_Exercise requirements:_ Without including any pictures, reproduce all the lines below word for word.
┌────────
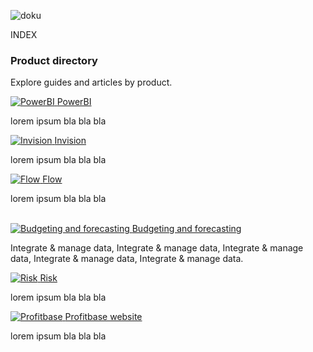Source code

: ![doku](https://profitbasedocs.blob.core.windows.net/imagestitlesites/Docu.png)

INDEX

### Product directory

Explore guides and articles by product.

<div class="column">
        <a href="articles/PowerBI/power-bi.md">
            <img src="https://profitbasedocs.blob.core.windows.net/imagestitlesites/powerBIheader.png" alt="PowerBI">
        </a>
        <a href="articles/PowerBI/power-bi.md" class="custom-link">
            PowerBI
        </a>
    <p>lorem ipsum bla bla bla</p>
</div>

<div class="column">
        <a href="articles/invision/invision.md">
            <img src="https://profitbasedocs.blob.core.windows.net/imagestitlesites/lowcodeheader.png" alt="Invision">
        </a>
                <a href="articles/invision/invision.md" class="custom-link">
           Invision
        </a>   
    <p>lorem ipsum bla bla bla</p>
</div>

<div class="column">
        <a href="articles/flow/flow.md">
            <img src="https://profitbasedocs.blob.core.windows.net/imagestitlesites/flowheader.png" alt="Flow">
        </a>
                 <a href="aarticles/flow/flow.md" class="custom-link">
            Flow
        </a>
    <p>lorem ipsum bla bla bla</p>
</div>

</br>

<div class="column">
        <a href="https://documentation.support.profitbase.com/framework/planner">
            <img src="https://profitbasedocs.blob.core.windows.net/imagestitlesites/budgforrecastingheader.png" alt="Budgeting and forecasting">
        </a>
                <a href="https://documentation.support.profitbase.com/framework/planner" class="custom-link">
             Budgeting and forecasting
        </a>
    <p>Integrate & manage data, Integrate & manage data, Integrate & manage data, Integrate & manage data, Integrate & manage data.</p>
</div>

<div class="column">
        <a href="https://documentation.support.profitbase.com/framework/risk">
            <img src="https://profitbasedocs.blob.core.windows.net/imagestitlesites/riskheader.png" alt="Risk">
        </a>
                 <a href="https://documentation.support.profitbase.com/framework/risk" class="custom-link">
            Risk
        </a>
    <p>lorem ipsum bla bla bla</p>
</div>

<div class="column">
        <a href="https://www.profitbase.no">
            <img src="https://profitbasedocs.blob.core.windows.net/imagestitlesites/PBheader.png" alt="Profitbase">
        </a>
                <a href="https://www.profitbase.no" class="custom-link">
            Profitbase website 
        </a>
    <p>lorem ipsum bla bla bla</p>
</div>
└────────
_Output:_
Source code

: ![doku](https://profitbasedocs.blob.core.windows.net/imagestitlesites/Docu.png)

INDEX

### Product directory

Explore guides and articles by product.

<div class="column">
        <a href="articles/PowerBI/power-bi.md">
            <img src="https://profitbasedocs.blob.core.windows.net/imagestitlesites/powerBIheader.png" alt="PowerBI">
        </a>
        <a href="articles/PowerBI/power-bi.md" class="custom-link">
            PowerBI
        </a>
    <p>lorem ipsum bla bla bla</p>
</div>

<div class="column">
        <a href="articles/invision/invision.md">
            <img src="https://profitbasedocs.blob.core.windows.net/imagestitlesites/lowcodeheader.png" alt="Invision">
        </a>
                <a href="articles/invision/invision.md" class="custom-link">
           Invision
        </a>   
    <p>lorem ipsum bla bla bla</p>
</div>

<div class="column">
        <a href="articles/flow/flow.md">
            <img src="https://profitbasedocs.blob.core.windows.net/imagestitlesites/flowheader.png" alt="Flow">
        </a>
                 <a href="aarticles/flow/flow.md" class="custom-link">
            Flow
        </a>
    <p>lorem ipsum bla bla bla</p>
</div>

</br>

<div class="column">
        <a href="https://documentation.support.profitbase.com/framework/planner">
            <img src="https://profitbasedocs.blob.core.windows.net/imagestitlesites/budgforrecastingheader.png" alt="Budgeting and forecasting">
        </a>
                <a href="https://documentation.support.profitbase.com/framework/planner" class="custom-link">
             Budgeting and forecasting
        </a>
    <p>Integrate & manage data, Integrate & manage data, Integrate & manage data, Integrate & manage data, Integrate & manage data.</p>
</div>

<div class="column">
        <a href="https://documentation.support.profitbase.com/framework/risk">
            <img src="https://profitbasedocs.blob.core.windows.net/imagestitlesites/riskheader.png" alt="Risk">
        </a>
                 <a href="https://documentation.support.profitbase.com/framework/risk" class="custom-link">
            Risk
        </a>
    <p>lorem ipsum bla bla bla</p>
</div>

<div class="column">
        <a href="https://www.profitbase.no">
            <img src="https://profitbasedocs.blob.core.windows.net/imagestitlesites/PBheader.png" alt="Profitbase">
        </a>
                <a href="https://www.profitbase.no" class="custom-link">
            Profitbase website 
        </a>
    <p>lorem ipsum bla bla bla</p>
</div>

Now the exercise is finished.